PROBLEM | Every line below that contains "panel" is to be copied.

DATA RECORDS |
=== Section Start ===

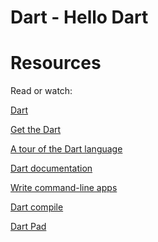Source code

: # Dart - Hello Dart

<div class="panel panel-default" id="project-description">
 <div class="panel-body">
<h1><strong>Resources</strong></h1>

<p>Read or watch:</p>

<p><a href="https://dart.dev/overview" title="Dart" target="_blank">Dart</a></p>

<p><a href="https://dart.dev/get-dart" title="Get the Dart" target="_blank">Get the Dart</a></p>

<p><a href="https://dart.dev/language" title="A tour of the Dart language" target="_blank">A tour of the Dart language</a></p>

<p><a href="https://dart.dev/guides" title="Dart documentation" target="_blank">Dart documentation</a></p>

<p><a href="https://dart.dev/tutorials/server/cmdline" title="Write command-line apps" target="_blank">Write command-line apps</a></p>

<p><a href="https://dart.dev/tools/dart-compile" title="Dart compile" target="_blank">Dart compile</a></p>

<p><a href="https://dartpad.dev/" title="Dart Pad" target="_blank">Dart Pad</a></p>

</div>
</div>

=== Section End ===

SOLVED EXERCISE |
<div class="panel panel-default" id="project-description">
 <div class="panel-body">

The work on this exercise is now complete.